The arbitrary transmit pulse waveform generator is a vital part of the Ka-band precipitation radar (KPR). It creates the radar's signal using a chirped, linear frequency-modulated pulse followed by a short radio frequency (RF) pulse. This special waveform enables the radar to measure objects very close by—as near as 120 meters—using short pulses, and it also provides high sensitivity at longer distances using the compressed chirped waveform, improving its versatile capabilities in observing atmospheric elements.

How do the flat plate slotted waveguide array antennas on the UW King Air research aircraft (UWKA) enhance the data collection of the Ka-band precipitation radar (KPR)?

Flat plate slotted waveguide array antennas, each 14 cm in diameter, are arranged to provide interleaved profiling above and below the UW King Air research aircraft (UWKA).
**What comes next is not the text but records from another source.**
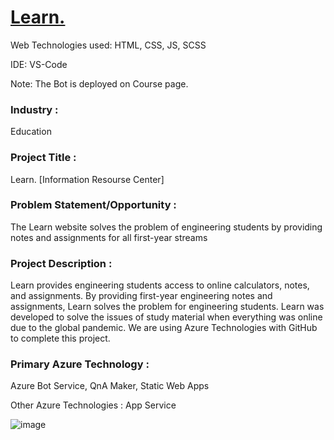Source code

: # <a href="https://red-smoke-098dbf410.2.azurestaticapps.net">Learn. </a>


Web Technologies used: HTML, CSS, JS, SCSS

IDE: VS-Code

Note: The Bot is deployed on Course page.

### Industry :
Education


### Project Title :
Learn. [Information Resourse Center]


### Problem Statement/Opportunity :
The Learn website solves the problem of engineering students by providing notes and assignments for all first-year streams

### Project Description :
Learn provides engineering students access to online calculators, notes, and assignments. By providing first-year engineering notes and assignments, Learn solves the problem for engineering students. Learn was developed to solve the issues of study material when everything was online due to the global pandemic. We are using Azure Technologies with GitHub to complete this project.


### Primary Azure Technology :
Azure Bot Service, QnA Maker, Static Web Apps


Other Azure Technologies :
App Service



![image](https://user-images.githubusercontent.com/67383671/201686179-e48aed4f-f0c3-45a2-b2bb-55d37fbf3455.png)

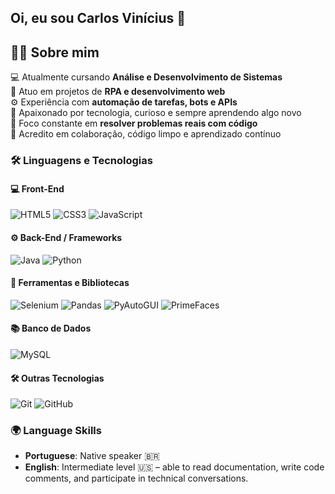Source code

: ## Oi, eu sou Carlos Vinícius 👋

## 👨‍💻 Sobre mim

💻 Atualmente cursando **Análise e Desenvolvimento de Sistemas**  
🧠 Atuo em projetos de **RPA e desenvolvimento web**  
⚙️ Experiência com **automação de tarefas, bots e APIs**  
🚀 Apaixonado por tecnologia, curioso e sempre aprendendo algo novo  
🎯 Foco constante em **resolver problemas reais com código**  
🤝 Acredito em colaboração, código limpo e aprendizado contínuo

### 🛠️ Linguagens e Tecnologias

#### 💻 Front-End
![HTML5](https://img.shields.io/badge/HTML5-E34F26?style=flat-square&logo=html5&logoColor=white)
![CSS3](https://img.shields.io/badge/CSS3-1572B6?style=flat-square&logo=css3&logoColor=white)
![JavaScript](https://img.shields.io/badge/JavaScript-F7DF1E?style=flat-square&logo=javascript&logoColor=black)

#### ⚙️ Back-End / Frameworks
![Java](https://img.shields.io/badge/Java-ED8B00?style=flat-square&logo=openjdk&logoColor=white)
![Python](https://img.shields.io/badge/Python-3776AB?style=flat-square&logo=python&logoColor=white)

#### 🔧 Ferramentas e Bibliotecas
![Selenium](https://img.shields.io/badge/Selenium-43B02A?style=flat-square&logo=selenium&logoColor=white)
![Pandas](https://img.shields.io/badge/Pandas-150458?style=flat-square&logo=pandas&logoColor=white)
![PyAutoGUI](https://img.shields.io/badge/PyAutoGUI-3776AB?style=flat-square&logo=python&logoColor=white)
![PrimeFaces](https://img.shields.io/badge/PrimeFaces-009688?style=flat-square&logo=java&logoColor=white)

#### 📚 Banco de Dados
![MySQL](https://img.shields.io/badge/MySQL-005C84?style=flat-square&logo=mysql&logoColor=white)

#### 🛠️ Outras Tecnologias
![Git](https://img.shields.io/badge/Git-F05032?style=flat-square&logo=git&logoColor=white)
![GitHub](https://img.shields.io/badge/GitHub-181717?style=flat-square&logo=github&logoColor=white)

### 🌍 Language Skills

- **Portuguese**: Native speaker 🇧🇷  
- **English**: Intermediate level 🇺🇸 – able to read documentation, write code comments, and participate in technical conversations.



<!--
**vinijr01/vinijr01** is a ✨ _special_ ✨ repository because its `README.md` (this file) appears on your GitHub profile.

Here are some ideas to get you started:

- 🔭 I’m currently working on ...
- 🌱 I’m currently learning ...
- 👯 I’m looking to collaborate on ...
- 🤔 I’m looking for help with ...
- 💬 Ask me about ...
- 📫 How to reach me: ...
- 😄 Pronouns: ...
- ⚡ Fun fact: ...
-->
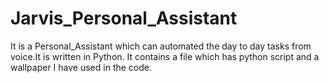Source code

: # Jarvis_Personal_Assistant
It is a Personal_Assistant which can automated the day to day tasks from voice.It is written in Python.
It contains a file which has python script and a wallpaper I have used in the code.
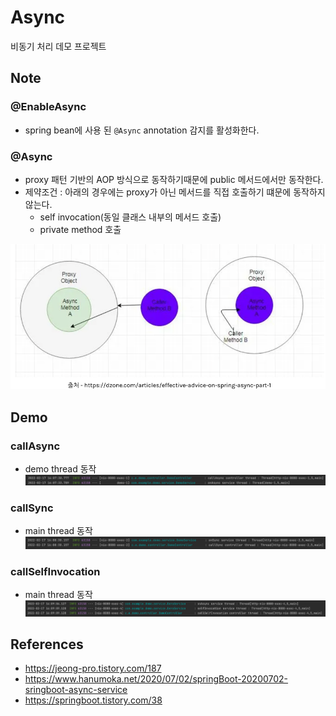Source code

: # Async
비동기 처리 데모 프로젝트

## Note
### @EnableAsync
- spring bean에 사용 된 `@Async` annotation 감지를 활성화한다.

### @Async
- proxy 패턴 기반의 AOP 방식으로 동작하기때문에 public 메서드에서만 동작한다.
- 제약조건 : 아래의 경우에는 proxy가 아닌 메서드를 직접 호출하기 떄문에 동작하지 않는다.
  - self invocation(동일 클래스 내부의 메서드 호출)
  - private method 호출
  
![img.png](image/img.png)

## Demo
### callAsync
- demo thread 동작
![img_1.png](image/img_1.png)

### callSync
- main thread 동작
![img_2.png](image/img_2.png)

### callSelfInvocation
- main thread 동작
![img_3.png](image/img_3.png)

## References
- https://jeong-pro.tistory.com/187
- https://www.hanumoka.net/2020/07/02/springBoot-20200702-sringboot-async-service
- https://springboot.tistory.com/38
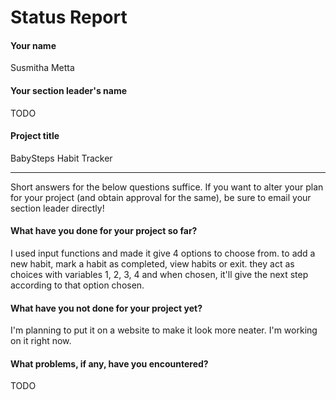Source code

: # Status Report

#### Your name

Susmitha Metta

#### Your section leader's name

TODO

#### Project title

BabySteps Habit Tracker 

***

Short answers for the below questions suffice. If you want to alter your plan for your project (and obtain approval for the same), be sure to email your section leader directly!

#### What have you done for your project so far?

I used input functions and made it give 4 options to choose from. to add a new habit, mark a habit as completed, view habits or exit. they act as choices with variables 1, 2, 3, 4 and when chosen, it'll give the next step according to that option chosen. 

#### What have you not done for your project yet?

I'm planning to put it on a website to make it look more neater. I'm working on it right now. 

#### What problems, if any, have you encountered?

TODO

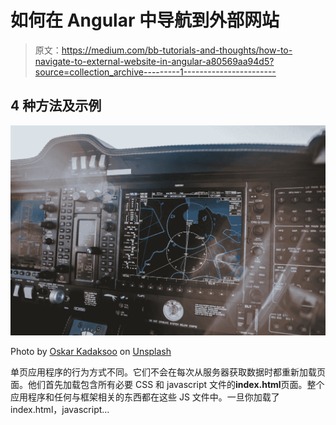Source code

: # 如何在 Angular 中导航到外部网站

> 原文：<https://medium.com/bb-tutorials-and-thoughts/how-to-navigate-to-external-website-in-angular-a80569aa94d5?source=collection_archive---------1----------------------->

## 4 种方法及示例

![](img/94b816f95430a9088c3bf2a7fa9baf8a.png)

Photo by [Oskar Kadaksoo](https://unsplash.com/@oskark?utm_source=medium&utm_medium=referral) on [Unsplash](https://unsplash.com?utm_source=medium&utm_medium=referral)

单页应用程序的行为方式不同。它们不会在每次从服务器获取数据时都重新加载页面。他们首先加载包含所有必要 CSS 和 javascript 文件的**index.html**页面。整个应用程序和任何与框架相关的东西都在这些 JS 文件中。一旦你加载了 index.html，javascript…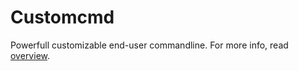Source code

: # Customcmd

Powerfull customizable end-user commandline.
For more info, read [overview](https://github.com/Kovalit31/python-customcmd/blob/main/docs/overview.md).

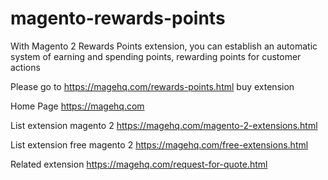 # magento-rewards-points
With Magento 2 Rewards Points extension, you can establish an automatic system of earning and spending points, rewarding points for customer actions

Please go to https://magehq.com/rewards-points.html buy extension

Home Page https://magehq.com

List extension magento 2 https://magehq.com/magento-2-extensions.html

List extension free magento 2 https://magehq.com/free-extensions.html

Related extension https://magehq.com/request-for-quote.html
This arrangement enables the Ka-band precipitation radar (KPR) to capture a comprehensive view of the atmospheric column. This setup enhances data resolution and accuracy, ensuring that the KPR can be optimized for various research objectives and atmospheric conditions, leading to more reliable and thorough atmospheric data.

Why is a 10W solid-state power amplifier important for the functionality of the University of Wyoming's airborne Ka-band precipitation radar (KPR)?

The University of Wyoming's airborne Ka-band precipitation radar (KPR) transmits signals that are boosted by a 10W solid-state power amplifier. This amplification is essential for ensuring that the signal has sufficient power to penetrate clouds and detect precipitation effectively. The enhanced signal strength allows for the collection of detailed, high-resolution data on cloud and precipitation processes, improving our comprehension of weather phenomena and predictive abilities for future weather patterns.